Could each entry below be written out exactly, with every picture dropped?
┌──
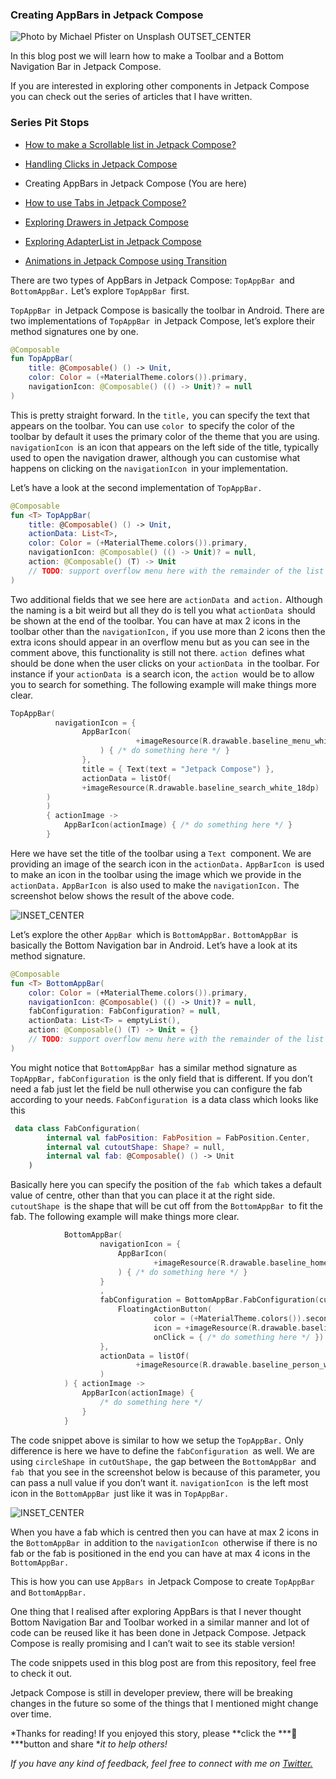### Creating AppBars in Jetpack Compose

![Photo by [Michael Pfister ](https://unsplash.com/@pfista?utm_source=unsplash&utm_medium=referral&utm_content=creditCopyText)on [Unsplash](https://unsplash.com/?utm_source=unsplash&utm_medium=referral&utm_content=creditCopyText) OUTSET_CENTER](https://miro.medium.com/1*rCOaUFY2wEhaHfaKjOSFgA.jpeg)

In this blog post we will learn how to make a Toolbar and a Bottom Navigation Bar in Jetpack Compose.

If you are interested in exploring other components in Jetpack Compose you can check out the series of articles that I have written.

### Series Pit Stops

- [How to make a Scrollable list in Jetpack Compose?](https://proandroiddev.com/how-to-make-a-recyclerview-in-jetpack-compose-fd54417d8479)

- [Handling Clicks in Jetpack Compose](https://proandroiddev.com/handling-clicks-in-jetpack-compose-3800379845c4)

- Creating AppBars in Jetpack Compose (You are here)

- [How to use Tabs in Jetpack Compose?](https://proandroiddev.com/how-to-use-tabs-in-jetpack-compose-41491be61c39)

- [Exploring Drawers in Jetpack Compose](https://android.jlelse.eu/exploring-drawers-in-jetpack-compose-3131e6f1b07b)

- [Exploring AdapterList in Jetpack Compose](https://proandroiddev.com/exploring-adapterlist-in-jetpack-compose-1615865d8e7d)

- [Animations in Jetpack Compose using Transition](https://proandroiddev.com/animations-in-jetpack-compose-using-transition-25d5d2143401)

There are two types of AppBars in Jetpack Compose: `TopAppBar `and `BottomAppBar.` Let’s explore `TopAppBar `first.

`TopAppBar `in Jetpack Compose is basically the toolbar in Android. There are two implementations of `TopAppBar `in Jetpack Compose, let’s explore their method signatures one by one.

```kt
@Composable
fun TopAppBar(
    title: @Composable() () -> Unit,
    color: Color = (+MaterialTheme.colors()).primary,
    navigationIcon: @Composable() (() -> Unit)? = null
)
```

This is pretty straight forward. In the `title,` you can specify the text that appears on the toolbar. You can use `color `to specify the color of the toolbar by default it uses the primary color of the theme that you are using. `navigationIcon `is an icon that appears on the left side of the title, typically used to open the navigation drawer, although you can customise what happens on clicking on the `navigationIcon `in your implementation.

Let’s have a look at the second implementation of `TopAppBar.`

```kt
@Composable
fun <T> TopAppBar(
    title: @Composable() () -> Unit,
    actionData: List<T>,
    color: Color = (+MaterialTheme.colors()).primary,
    navigationIcon: @Composable() (() -> Unit)? = null,
    action: @Composable() (T) -> Unit
    // TODO: support overflow menu here with the remainder of the list
)
```

Two additional fields that we see here are `actionData `and `action.` Although the naming is a bit weird but all they do is tell you what `actionData `should be shown at the end of the toolbar. You can have at max 2 icons in the toolbar other than the `navigationIcon,` if you use more than 2 icons then the extra icons should appear in an overflow menu but as you can see in the comment above, this functionality is still not there. `action `defines what should be done when the user clicks on your `actionData `in the toolbar. For instance if your `actionData `is a search icon, the `action `would be to allow you to search for something. The following example will make things more clear.

```kt
TopAppBar(
          navigationIcon = {
                AppBarIcon(
                            +imageResource(R.drawable.baseline_menu_white_18dp)
                    ) { /* do something here */ }
                },
                title = { Text(text = "Jetpack Compose") },
                actionData = listOf(
                +imageResource(R.drawable.baseline_search_white_18dp)
        )
        )
        { actionImage ->
            AppBarIcon(actionImage) { /* do something here */ }
        }
```

Here we have set the title of the toolbar using a `Text `component. We are providing an image of the search icon in the `actionData.` `AppBarIcon `is used to make an icon in the toolbar using the image which we provide in the `actionData.` `AppBarIcon `is also used to make the `navigationIcon.` The screenshot below shows the result of the above code.

![ INSET_CENTER](https://miro.medium.com/1*6x6Lja656NoOs1XNxHfMRA.png)

Let’s explore the other `AppBar `which is `BottomAppBar.` `BottomAppBar `is basically the Bottom Navigation bar in Android. Let’s have a look at its method signature.

```kt
@Composable
fun <T> BottomAppBar(
    color: Color = (+MaterialTheme.colors()).primary,
    navigationIcon: @Composable() (() -> Unit)? = null,
    fabConfiguration: FabConfiguration? = null,
    actionData: List<T> = emptyList(),
    action: @Composable() (T) -> Unit = {}
    // TODO: support overflow menu here with the remainder of the list
)
```

You might notice that `BottomAppBar `has a similar method signature as `TopAppBar,` `fabConfiguration `is the only field that is different. If you don’t need a fab just let the field be null otherwise you can configure the fab according to your needs. `FabConfiguration `is a data class which looks like this

```kt
 data class FabConfiguration(
        internal val fabPosition: FabPosition = FabPosition.Center,
        internal val cutoutShape: Shape? = null,
        internal val fab: @Composable() () -> Unit
    )
```

Basically here you can specify the position of the `fab `which takes a default value of centre, other than that you can place it at the right side. `cutoutShape `is the shape that will be cut off from the `BottomAppBar `to fit the fab. The following example will make things more clear.

```kt
            BottomAppBar(
                    navigationIcon = {
                        AppBarIcon(
                                +imageResource(R.drawable.baseline_home_white_18dp)
                        ) { /* do something here */ }
                    }
                    ,
                    fabConfiguration = BottomAppBar.FabConfiguration(cutoutShape = CircleShape) {
                        FloatingActionButton(
                                color = (+MaterialTheme.colors()).secondary,
                                icon = +imageResource(R.drawable.baseline_check_white_18dp),
                                onClick = { /* do something here */ })
                    },
                    actionData = listOf(
                            +imageResource(R.drawable.baseline_person_white_18dp)
                    )
            ) { actionImage ->
                AppBarIcon(actionImage) {
                    /* do something here */
                }
            }
```

The code snippet above is similar to how we setup the `TopAppBar.` Only difference is here we have to define the `fabConfiguration `as well. We are using `circleShape `in `cutOutShape,` the gap between the `BottomAppBar `and `fab `that you see in the screenshot below is because of this parameter, you can pass a null value if you don’t want it. `navigationIcon `is the left most icon in the `BottomAppBar `just like it was in `TopAppBar.`

![ INSET_CENTER](https://miro.medium.com/1*HaU3aYcWr0FlYF1aXnP7Nw.png)

When you have a fab which is centred then you can have at max 2 icons in the `BottomAppBar `in addition to the `navigationIcon `otherwise if there is no fab or the fab is positioned in the end you can have at max 4 icons in the `BottomAppBar.`

This is how you can use `AppBars `in Jetpack Compose to create `TopAppBar `and `BottomAppBar.`

One thing that I realised after exploring AppBars is that I never thought Bottom Navigation Bar and Toolbar worked in a similar manner and lot of code can be reused like it has been done in Jetpack Compose. Jetpack Compose is really promising and I can’t wait to see its stable version!

The code snippets used in this blog post are from this repository, feel free to check it out.



Jetpack Compose is still in developer preview, there will be breaking changes in the future so some of the things that I mentioned might change over time.

*Thanks for reading! If you enjoyed this story, please **click the ***👏 ***button and share **it to help others!*

*If you have any kind of feedback, feel free to connect with me on [Twitter.](https://twitter.com/NikitBhandari)*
└──
## Exercise answer
### Creating AppBars in Jetpack Compose

![Photo by [Michael Pfister ](https://unsplash.com/@pfista?utm_source=unsplash&utm_medium=referral&utm_content=creditCopyText)on [Unsplash](https://unsplash.com/?utm_source=unsplash&utm_medium=referral&utm_content=creditCopyText) OUTSET_CENTER](https://miro.medium.com/1*rCOaUFY2wEhaHfaKjOSFgA.jpeg)

In this blog post we will learn how to make a Toolbar and a Bottom Navigation Bar in Jetpack Compose.

If you are interested in exploring other components in Jetpack Compose you can check out the series of articles that I have written.

### Series Pit Stops

- [How to make a Scrollable list in Jetpack Compose?](https://proandroiddev.com/how-to-make-a-recyclerview-in-jetpack-compose-fd54417d8479)

- [Handling Clicks in Jetpack Compose](https://proandroiddev.com/handling-clicks-in-jetpack-compose-3800379845c4)

- Creating AppBars in Jetpack Compose (You are here)

- [How to use Tabs in Jetpack Compose?](https://proandroiddev.com/how-to-use-tabs-in-jetpack-compose-41491be61c39)

- [Exploring Drawers in Jetpack Compose](https://android.jlelse.eu/exploring-drawers-in-jetpack-compose-3131e6f1b07b)

- [Exploring AdapterList in Jetpack Compose](https://proandroiddev.com/exploring-adapterlist-in-jetpack-compose-1615865d8e7d)

- [Animations in Jetpack Compose using Transition](https://proandroiddev.com/animations-in-jetpack-compose-using-transition-25d5d2143401)

There are two types of AppBars in Jetpack Compose: `TopAppBar `and `BottomAppBar.` Let’s explore `TopAppBar `first.

`TopAppBar `in Jetpack Compose is basically the toolbar in Android. There are two implementations of `TopAppBar `in Jetpack Compose, let’s explore their method signatures one by one.

```kt
@Composable
fun TopAppBar(
    title: @Composable() () -> Unit,
    color: Color = (+MaterialTheme.colors()).primary,
    navigationIcon: @Composable() (() -> Unit)? = null
)
```

This is pretty straight forward. In the `title,` you can specify the text that appears on the toolbar. You can use `color `to specify the color of the toolbar by default it uses the primary color of the theme that you are using. `navigationIcon `is an icon that appears on the left side of the title, typically used to open the navigation drawer, although you can customise what happens on clicking on the `navigationIcon `in your implementation.

Let’s have a look at the second implementation of `TopAppBar.`

```kt
@Composable
fun <T> TopAppBar(
    title: @Composable() () -> Unit,
    actionData: List<T>,
    color: Color = (+MaterialTheme.colors()).primary,
    navigationIcon: @Composable() (() -> Unit)? = null,
    action: @Composable() (T) -> Unit
    // TODO: support overflow menu here with the remainder of the list
)
```

Two additional fields that we see here are `actionData `and `action.` Although the naming is a bit weird but all they do is tell you what `actionData `should be shown at the end of the toolbar. You can have at max 2 icons in the toolbar other than the `navigationIcon,` if you use more than 2 icons then the extra icons should appear in an overflow menu but as you can see in the comment above, this functionality is still not there. `action `defines what should be done when the user clicks on your `actionData `in the toolbar. For instance if your `actionData `is a search icon, the `action `would be to allow you to search for something. The following example will make things more clear.

```kt
TopAppBar(
          navigationIcon = {
                AppBarIcon(
                            +imageResource(R.drawable.baseline_menu_white_18dp)
                    ) { /* do something here */ }
                },
                title = { Text(text = "Jetpack Compose") },
                actionData = listOf(
                +imageResource(R.drawable.baseline_search_white_18dp)
        )
        )
        { actionImage ->
            AppBarIcon(actionImage) { /* do something here */ }
        }
```

Here we have set the title of the toolbar using a `Text `component. We are providing an image of the search icon in the `actionData.` `AppBarIcon `is used to make an icon in the toolbar using the image which we provide in the `actionData.` `AppBarIcon `is also used to make the `navigationIcon.` The screenshot below shows the result of the above code.

![ INSET_CENTER](https://miro.medium.com/1*6x6Lja656NoOs1XNxHfMRA.png)

Let’s explore the other `AppBar `which is `BottomAppBar.` `BottomAppBar `is basically the Bottom Navigation bar in Android. Let’s have a look at its method signature.

```kt
@Composable
fun <T> BottomAppBar(
    color: Color = (+MaterialTheme.colors()).primary,
    navigationIcon: @Composable() (() -> Unit)? = null,
    fabConfiguration: FabConfiguration? = null,
    actionData: List<T> = emptyList(),
    action: @Composable() (T) -> Unit = {}
    // TODO: support overflow menu here with the remainder of the list
)
```

You might notice that `BottomAppBar `has a similar method signature as `TopAppBar,` `fabConfiguration `is the only field that is different. If you don’t need a fab just let the field be null otherwise you can configure the fab according to your needs. `FabConfiguration `is a data class which looks like this

```kt
 data class FabConfiguration(
        internal val fabPosition: FabPosition = FabPosition.Center,
        internal val cutoutShape: Shape? = null,
        internal val fab: @Composable() () -> Unit
    )
```

Basically here you can specify the position of the `fab `which takes a default value of centre, other than that you can place it at the right side. `cutoutShape `is the shape that will be cut off from the `BottomAppBar `to fit the fab. The following example will make things more clear.

```kt
            BottomAppBar(
                    navigationIcon = {
                        AppBarIcon(
                                +imageResource(R.drawable.baseline_home_white_18dp)
                        ) { /* do something here */ }
                    }
                    ,
                    fabConfiguration = BottomAppBar.FabConfiguration(cutoutShape = CircleShape) {
                        FloatingActionButton(
                                color = (+MaterialTheme.colors()).secondary,
                                icon = +imageResource(R.drawable.baseline_check_white_18dp),
                                onClick = { /* do something here */ })
                    },
                    actionData = listOf(
                            +imageResource(R.drawable.baseline_person_white_18dp)
                    )
            ) { actionImage ->
                AppBarIcon(actionImage) {
                    /* do something here */
                }
            }
```

The code snippet above is similar to how we setup the `TopAppBar.` Only difference is here we have to define the `fabConfiguration `as well. We are using `circleShape `in `cutOutShape,` the gap between the `BottomAppBar `and `fab `that you see in the screenshot below is because of this parameter, you can pass a null value if you don’t want it. `navigationIcon `is the left most icon in the `BottomAppBar `just like it was in `TopAppBar.`

![ INSET_CENTER](https://miro.medium.com/1*HaU3aYcWr0FlYF1aXnP7Nw.png)

When you have a fab which is centred then you can have at max 2 icons in the `BottomAppBar `in addition to the `navigationIcon `otherwise if there is no fab or the fab is positioned in the end you can have at max 4 icons in the `BottomAppBar.`

This is how you can use `AppBars `in Jetpack Compose to create `TopAppBar `and `BottomAppBar.`

One thing that I realised after exploring AppBars is that I never thought Bottom Navigation Bar and Toolbar worked in a similar manner and lot of code can be reused like it has been done in Jetpack Compose. Jetpack Compose is really promising and I can’t wait to see its stable version!

The code snippets used in this blog post are from this repository, feel free to check it out.



Jetpack Compose is still in developer preview, there will be breaking changes in the future so some of the things that I mentioned might change over time.

*Thanks for reading! If you enjoyed this story, please **click the ***👏 ***button and share **it to help others!*

*If you have any kind of feedback, feel free to connect with me on [Twitter.](https://twitter.com/NikitBhandari)*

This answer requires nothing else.